• [Directions for this task] Once you reach the line containing "fn2.R: this .R" in the entries below, write out that line and each one after it down to the line containing "fn3.R: this .R", exactly and with nothing added.

[Stored entries]
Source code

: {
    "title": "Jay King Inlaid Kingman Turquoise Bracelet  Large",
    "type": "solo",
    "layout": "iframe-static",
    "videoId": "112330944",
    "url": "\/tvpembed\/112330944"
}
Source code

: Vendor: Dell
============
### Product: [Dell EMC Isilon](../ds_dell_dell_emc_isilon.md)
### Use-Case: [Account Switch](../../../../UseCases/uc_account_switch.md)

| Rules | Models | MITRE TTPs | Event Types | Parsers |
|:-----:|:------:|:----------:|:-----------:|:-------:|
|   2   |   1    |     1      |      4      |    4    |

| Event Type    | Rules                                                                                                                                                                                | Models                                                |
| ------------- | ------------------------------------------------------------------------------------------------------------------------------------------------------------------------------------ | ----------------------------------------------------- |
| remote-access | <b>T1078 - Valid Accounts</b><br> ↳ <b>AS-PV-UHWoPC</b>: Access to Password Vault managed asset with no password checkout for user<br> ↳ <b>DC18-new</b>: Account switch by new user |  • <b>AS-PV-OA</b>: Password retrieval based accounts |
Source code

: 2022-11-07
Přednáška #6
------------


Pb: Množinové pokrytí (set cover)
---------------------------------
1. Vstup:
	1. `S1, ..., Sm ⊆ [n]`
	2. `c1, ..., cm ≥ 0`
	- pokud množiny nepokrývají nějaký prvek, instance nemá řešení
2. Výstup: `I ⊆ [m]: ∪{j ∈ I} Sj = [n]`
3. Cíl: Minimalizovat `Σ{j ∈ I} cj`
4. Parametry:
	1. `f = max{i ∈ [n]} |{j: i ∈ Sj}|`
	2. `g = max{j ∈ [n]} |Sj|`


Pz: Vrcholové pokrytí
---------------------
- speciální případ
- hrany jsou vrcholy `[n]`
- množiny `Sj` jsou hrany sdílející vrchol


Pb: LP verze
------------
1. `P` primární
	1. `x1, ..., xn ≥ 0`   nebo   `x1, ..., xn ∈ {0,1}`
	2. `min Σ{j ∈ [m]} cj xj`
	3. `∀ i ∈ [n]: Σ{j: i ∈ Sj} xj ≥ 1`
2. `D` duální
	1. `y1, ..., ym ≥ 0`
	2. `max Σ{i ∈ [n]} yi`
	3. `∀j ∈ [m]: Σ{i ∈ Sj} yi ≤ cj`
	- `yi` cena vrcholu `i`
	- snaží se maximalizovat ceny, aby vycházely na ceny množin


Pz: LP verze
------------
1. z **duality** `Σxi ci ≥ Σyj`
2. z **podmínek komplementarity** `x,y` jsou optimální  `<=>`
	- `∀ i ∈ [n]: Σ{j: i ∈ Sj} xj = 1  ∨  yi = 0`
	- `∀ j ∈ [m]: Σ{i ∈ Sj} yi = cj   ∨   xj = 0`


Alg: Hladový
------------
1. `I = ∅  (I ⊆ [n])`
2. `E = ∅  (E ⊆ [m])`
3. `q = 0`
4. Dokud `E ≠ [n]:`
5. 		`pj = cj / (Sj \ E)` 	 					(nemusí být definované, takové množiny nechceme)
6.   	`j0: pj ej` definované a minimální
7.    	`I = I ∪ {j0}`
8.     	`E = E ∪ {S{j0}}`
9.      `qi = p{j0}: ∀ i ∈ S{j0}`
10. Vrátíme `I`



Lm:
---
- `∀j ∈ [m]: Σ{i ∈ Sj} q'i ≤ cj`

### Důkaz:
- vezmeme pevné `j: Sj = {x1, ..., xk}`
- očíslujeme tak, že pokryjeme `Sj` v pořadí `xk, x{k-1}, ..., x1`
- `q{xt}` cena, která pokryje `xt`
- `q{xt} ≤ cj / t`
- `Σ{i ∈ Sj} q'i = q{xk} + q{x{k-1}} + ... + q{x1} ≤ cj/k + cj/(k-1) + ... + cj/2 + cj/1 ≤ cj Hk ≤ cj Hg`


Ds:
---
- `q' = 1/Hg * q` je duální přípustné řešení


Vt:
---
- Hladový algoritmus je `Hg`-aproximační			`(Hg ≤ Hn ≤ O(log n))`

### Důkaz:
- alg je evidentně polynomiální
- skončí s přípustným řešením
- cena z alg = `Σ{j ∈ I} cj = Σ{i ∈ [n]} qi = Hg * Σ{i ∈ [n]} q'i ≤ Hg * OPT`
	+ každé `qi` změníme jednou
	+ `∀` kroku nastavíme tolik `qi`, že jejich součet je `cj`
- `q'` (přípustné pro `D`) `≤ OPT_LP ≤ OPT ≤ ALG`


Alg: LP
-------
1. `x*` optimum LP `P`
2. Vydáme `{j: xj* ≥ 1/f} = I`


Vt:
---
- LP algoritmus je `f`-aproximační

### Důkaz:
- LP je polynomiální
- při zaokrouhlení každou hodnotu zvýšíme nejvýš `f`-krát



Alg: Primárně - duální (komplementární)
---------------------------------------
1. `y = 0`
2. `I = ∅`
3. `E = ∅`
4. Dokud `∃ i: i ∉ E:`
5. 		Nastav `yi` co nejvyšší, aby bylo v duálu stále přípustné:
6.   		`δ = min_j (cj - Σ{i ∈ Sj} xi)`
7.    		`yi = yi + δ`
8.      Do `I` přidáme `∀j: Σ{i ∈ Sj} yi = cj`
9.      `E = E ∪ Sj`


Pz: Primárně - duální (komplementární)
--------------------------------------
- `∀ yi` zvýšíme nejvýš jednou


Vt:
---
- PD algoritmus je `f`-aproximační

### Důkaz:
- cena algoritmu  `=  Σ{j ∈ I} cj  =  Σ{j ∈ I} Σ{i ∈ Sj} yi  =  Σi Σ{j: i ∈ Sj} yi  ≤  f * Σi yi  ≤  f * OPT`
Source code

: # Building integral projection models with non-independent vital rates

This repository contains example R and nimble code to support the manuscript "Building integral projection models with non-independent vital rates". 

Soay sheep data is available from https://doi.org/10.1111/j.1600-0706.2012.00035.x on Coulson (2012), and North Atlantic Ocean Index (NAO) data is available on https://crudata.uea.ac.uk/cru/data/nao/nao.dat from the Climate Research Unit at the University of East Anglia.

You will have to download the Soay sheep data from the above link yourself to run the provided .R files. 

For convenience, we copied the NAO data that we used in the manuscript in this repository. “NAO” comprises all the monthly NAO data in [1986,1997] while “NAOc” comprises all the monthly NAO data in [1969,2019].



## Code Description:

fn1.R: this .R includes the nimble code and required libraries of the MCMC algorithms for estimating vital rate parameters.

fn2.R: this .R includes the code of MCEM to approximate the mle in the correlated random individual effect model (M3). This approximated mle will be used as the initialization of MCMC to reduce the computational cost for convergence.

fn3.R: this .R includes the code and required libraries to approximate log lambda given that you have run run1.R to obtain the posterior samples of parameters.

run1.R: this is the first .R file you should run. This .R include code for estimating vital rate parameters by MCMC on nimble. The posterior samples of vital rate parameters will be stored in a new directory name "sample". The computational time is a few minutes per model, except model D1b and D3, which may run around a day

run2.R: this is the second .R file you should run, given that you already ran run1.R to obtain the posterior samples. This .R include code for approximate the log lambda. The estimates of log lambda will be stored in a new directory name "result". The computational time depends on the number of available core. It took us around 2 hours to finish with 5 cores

---

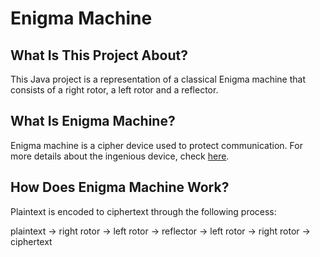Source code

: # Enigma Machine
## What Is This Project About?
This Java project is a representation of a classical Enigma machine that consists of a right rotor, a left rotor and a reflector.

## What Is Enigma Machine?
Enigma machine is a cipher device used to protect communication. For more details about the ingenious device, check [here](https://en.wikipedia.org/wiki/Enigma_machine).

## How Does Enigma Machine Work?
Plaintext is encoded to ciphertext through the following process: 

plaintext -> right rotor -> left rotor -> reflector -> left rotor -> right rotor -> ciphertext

---

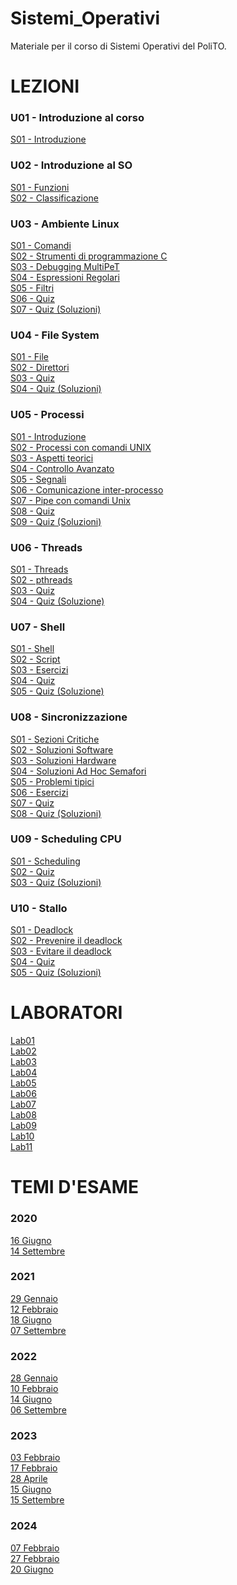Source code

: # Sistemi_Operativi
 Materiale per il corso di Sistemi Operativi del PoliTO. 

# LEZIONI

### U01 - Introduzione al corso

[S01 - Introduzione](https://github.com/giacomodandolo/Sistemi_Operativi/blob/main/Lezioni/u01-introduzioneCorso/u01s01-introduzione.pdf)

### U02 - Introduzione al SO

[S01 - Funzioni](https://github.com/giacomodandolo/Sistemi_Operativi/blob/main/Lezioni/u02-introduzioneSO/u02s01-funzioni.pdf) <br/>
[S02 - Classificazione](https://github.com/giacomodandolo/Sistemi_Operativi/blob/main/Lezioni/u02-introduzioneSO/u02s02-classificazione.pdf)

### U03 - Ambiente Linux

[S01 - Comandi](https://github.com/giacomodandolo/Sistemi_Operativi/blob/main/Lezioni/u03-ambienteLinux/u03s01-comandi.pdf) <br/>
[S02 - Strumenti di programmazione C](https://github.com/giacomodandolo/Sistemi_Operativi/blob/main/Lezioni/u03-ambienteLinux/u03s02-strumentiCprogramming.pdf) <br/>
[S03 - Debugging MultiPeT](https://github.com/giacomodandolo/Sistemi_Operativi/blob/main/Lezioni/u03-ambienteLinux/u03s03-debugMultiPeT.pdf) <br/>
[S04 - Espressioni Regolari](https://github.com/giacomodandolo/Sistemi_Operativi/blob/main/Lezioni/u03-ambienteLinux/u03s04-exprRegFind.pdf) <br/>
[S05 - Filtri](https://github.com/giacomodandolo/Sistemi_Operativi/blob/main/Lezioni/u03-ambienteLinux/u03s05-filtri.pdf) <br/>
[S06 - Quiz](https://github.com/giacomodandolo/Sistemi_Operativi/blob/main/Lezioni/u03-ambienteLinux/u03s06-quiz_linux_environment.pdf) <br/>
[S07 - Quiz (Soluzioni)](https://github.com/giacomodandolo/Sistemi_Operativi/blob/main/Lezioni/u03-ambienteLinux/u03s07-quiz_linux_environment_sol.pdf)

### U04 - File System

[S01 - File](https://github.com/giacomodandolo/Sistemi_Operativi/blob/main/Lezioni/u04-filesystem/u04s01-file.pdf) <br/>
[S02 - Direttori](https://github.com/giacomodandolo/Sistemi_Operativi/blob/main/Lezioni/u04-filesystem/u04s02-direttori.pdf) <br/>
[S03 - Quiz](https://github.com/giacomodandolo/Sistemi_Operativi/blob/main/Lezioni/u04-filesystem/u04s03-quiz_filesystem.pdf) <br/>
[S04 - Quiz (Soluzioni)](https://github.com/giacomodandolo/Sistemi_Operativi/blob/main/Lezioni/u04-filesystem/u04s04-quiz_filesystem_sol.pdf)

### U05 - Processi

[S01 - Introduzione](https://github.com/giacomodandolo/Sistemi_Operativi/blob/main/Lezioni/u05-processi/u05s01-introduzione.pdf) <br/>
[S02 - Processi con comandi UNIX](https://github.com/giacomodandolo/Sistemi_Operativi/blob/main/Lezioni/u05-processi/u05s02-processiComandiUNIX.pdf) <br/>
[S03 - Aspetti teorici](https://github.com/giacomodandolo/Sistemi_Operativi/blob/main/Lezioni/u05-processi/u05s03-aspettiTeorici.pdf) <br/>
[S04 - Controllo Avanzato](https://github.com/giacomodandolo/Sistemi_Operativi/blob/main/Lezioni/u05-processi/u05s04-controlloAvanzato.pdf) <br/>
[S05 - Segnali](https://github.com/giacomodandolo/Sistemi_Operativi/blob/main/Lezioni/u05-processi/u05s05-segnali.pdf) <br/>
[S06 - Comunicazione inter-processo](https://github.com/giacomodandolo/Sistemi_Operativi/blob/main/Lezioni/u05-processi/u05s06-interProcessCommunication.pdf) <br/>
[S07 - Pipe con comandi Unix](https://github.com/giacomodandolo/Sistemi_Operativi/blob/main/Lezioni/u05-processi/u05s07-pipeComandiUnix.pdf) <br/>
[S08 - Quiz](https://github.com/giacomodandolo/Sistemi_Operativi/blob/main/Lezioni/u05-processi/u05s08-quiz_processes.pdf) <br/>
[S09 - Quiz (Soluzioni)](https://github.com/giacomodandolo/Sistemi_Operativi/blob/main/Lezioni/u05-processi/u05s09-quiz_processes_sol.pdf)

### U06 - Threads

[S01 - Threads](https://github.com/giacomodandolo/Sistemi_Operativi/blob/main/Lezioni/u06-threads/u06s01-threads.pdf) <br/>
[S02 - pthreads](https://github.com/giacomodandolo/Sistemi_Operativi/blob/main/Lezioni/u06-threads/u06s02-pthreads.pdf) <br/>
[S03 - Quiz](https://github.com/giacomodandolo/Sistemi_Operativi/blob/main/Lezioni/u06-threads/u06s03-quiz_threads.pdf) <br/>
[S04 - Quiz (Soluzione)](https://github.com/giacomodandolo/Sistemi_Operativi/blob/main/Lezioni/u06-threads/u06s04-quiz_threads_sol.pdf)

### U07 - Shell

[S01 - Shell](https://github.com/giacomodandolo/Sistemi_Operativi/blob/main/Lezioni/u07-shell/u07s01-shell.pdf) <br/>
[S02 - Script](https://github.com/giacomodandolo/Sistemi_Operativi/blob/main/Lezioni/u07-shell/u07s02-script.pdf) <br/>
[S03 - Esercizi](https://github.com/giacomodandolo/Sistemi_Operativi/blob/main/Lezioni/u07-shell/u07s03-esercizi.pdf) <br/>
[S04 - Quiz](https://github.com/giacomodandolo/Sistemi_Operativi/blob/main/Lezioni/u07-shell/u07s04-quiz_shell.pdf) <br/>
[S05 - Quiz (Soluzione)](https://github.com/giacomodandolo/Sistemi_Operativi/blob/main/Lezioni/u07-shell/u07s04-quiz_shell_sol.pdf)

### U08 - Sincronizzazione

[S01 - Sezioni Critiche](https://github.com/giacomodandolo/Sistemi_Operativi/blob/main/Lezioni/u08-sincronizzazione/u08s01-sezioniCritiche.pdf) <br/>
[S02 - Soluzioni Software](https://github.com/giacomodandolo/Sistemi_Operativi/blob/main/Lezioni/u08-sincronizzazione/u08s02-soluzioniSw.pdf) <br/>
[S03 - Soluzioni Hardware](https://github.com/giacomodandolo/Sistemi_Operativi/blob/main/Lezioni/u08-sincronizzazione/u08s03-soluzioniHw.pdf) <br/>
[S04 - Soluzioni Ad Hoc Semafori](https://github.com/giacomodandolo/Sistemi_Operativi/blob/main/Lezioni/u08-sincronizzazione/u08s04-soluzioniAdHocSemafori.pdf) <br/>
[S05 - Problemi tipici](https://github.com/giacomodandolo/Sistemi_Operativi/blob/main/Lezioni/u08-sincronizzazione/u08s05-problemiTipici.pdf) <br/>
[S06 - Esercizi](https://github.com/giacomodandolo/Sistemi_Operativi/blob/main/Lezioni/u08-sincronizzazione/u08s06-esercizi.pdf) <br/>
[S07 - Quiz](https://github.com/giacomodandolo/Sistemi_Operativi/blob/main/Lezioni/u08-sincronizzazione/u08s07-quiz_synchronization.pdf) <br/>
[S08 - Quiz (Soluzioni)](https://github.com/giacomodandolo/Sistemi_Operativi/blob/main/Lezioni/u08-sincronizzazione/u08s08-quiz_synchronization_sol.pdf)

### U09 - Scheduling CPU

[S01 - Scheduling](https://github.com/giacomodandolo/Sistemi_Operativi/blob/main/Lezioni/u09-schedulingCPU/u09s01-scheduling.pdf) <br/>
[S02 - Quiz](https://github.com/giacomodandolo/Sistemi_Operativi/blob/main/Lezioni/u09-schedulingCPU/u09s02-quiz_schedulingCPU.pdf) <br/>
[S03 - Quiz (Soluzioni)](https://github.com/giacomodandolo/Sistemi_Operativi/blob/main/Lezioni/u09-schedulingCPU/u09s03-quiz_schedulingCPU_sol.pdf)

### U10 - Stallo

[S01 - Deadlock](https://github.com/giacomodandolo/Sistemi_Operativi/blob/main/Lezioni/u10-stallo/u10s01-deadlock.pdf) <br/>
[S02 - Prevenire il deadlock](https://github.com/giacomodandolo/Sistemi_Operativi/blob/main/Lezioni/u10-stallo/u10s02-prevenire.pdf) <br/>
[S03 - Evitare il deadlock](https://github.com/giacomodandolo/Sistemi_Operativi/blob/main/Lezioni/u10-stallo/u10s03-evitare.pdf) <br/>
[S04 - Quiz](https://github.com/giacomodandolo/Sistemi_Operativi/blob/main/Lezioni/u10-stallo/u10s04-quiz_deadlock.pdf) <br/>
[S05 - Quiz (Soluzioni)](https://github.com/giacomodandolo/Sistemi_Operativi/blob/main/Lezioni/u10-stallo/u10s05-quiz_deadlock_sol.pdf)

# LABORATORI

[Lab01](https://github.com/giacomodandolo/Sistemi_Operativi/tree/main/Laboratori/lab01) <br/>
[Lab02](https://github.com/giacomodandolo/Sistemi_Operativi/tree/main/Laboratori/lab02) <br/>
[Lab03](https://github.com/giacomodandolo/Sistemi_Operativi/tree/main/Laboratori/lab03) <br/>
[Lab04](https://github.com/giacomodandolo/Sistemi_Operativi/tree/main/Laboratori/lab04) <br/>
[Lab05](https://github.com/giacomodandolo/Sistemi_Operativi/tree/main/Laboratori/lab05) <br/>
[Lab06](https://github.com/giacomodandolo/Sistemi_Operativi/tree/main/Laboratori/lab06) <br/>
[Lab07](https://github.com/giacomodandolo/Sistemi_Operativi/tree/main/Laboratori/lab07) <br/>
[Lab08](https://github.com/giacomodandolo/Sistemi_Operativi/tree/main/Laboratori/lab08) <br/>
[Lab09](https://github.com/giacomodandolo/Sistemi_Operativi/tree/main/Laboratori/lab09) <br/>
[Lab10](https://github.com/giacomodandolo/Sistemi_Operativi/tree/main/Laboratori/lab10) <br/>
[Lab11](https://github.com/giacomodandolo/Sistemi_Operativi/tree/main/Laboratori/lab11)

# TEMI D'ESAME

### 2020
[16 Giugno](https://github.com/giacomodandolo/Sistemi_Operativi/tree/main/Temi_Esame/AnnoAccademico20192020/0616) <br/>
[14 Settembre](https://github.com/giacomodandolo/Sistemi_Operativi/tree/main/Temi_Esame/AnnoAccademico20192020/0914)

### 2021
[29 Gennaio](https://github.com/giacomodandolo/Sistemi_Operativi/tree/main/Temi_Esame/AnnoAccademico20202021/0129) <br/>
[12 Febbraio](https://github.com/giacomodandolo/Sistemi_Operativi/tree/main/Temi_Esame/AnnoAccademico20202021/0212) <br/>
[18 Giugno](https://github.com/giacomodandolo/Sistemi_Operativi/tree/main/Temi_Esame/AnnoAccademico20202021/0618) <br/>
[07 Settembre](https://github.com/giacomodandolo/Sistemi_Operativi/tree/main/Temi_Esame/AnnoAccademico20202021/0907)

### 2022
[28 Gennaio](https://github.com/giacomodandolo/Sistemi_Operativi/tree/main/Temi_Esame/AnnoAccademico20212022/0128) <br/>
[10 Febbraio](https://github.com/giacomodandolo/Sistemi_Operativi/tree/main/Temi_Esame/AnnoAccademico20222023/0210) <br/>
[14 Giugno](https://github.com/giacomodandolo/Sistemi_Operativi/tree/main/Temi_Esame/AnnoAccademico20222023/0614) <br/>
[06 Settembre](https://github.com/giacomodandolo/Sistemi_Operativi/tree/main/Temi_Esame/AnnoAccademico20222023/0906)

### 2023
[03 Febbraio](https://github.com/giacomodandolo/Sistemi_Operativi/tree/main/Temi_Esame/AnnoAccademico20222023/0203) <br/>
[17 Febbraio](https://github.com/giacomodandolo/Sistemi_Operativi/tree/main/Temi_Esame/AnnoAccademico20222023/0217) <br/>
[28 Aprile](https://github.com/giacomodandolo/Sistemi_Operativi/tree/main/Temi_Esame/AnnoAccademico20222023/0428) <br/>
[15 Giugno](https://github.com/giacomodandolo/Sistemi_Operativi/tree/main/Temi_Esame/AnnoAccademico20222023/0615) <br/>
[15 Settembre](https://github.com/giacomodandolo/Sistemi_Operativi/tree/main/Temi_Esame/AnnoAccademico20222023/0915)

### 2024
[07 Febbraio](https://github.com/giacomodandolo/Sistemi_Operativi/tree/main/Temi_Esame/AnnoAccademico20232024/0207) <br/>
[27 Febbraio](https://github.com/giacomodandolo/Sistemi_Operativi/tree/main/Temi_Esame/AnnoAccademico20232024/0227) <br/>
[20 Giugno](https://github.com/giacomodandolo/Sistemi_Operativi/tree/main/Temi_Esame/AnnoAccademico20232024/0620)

• [Answer space]
fn2.R: this .R includes the code of MCEM to approximate the mle in the correlated random individual effect model (M3). This approximated mle will be used as the initialization of MCMC to reduce the computational cost for convergence.

fn3.R: this .R includes the code and required libraries to approximate log lambda given that you have run run1.R to obtain the posterior samples of parameters.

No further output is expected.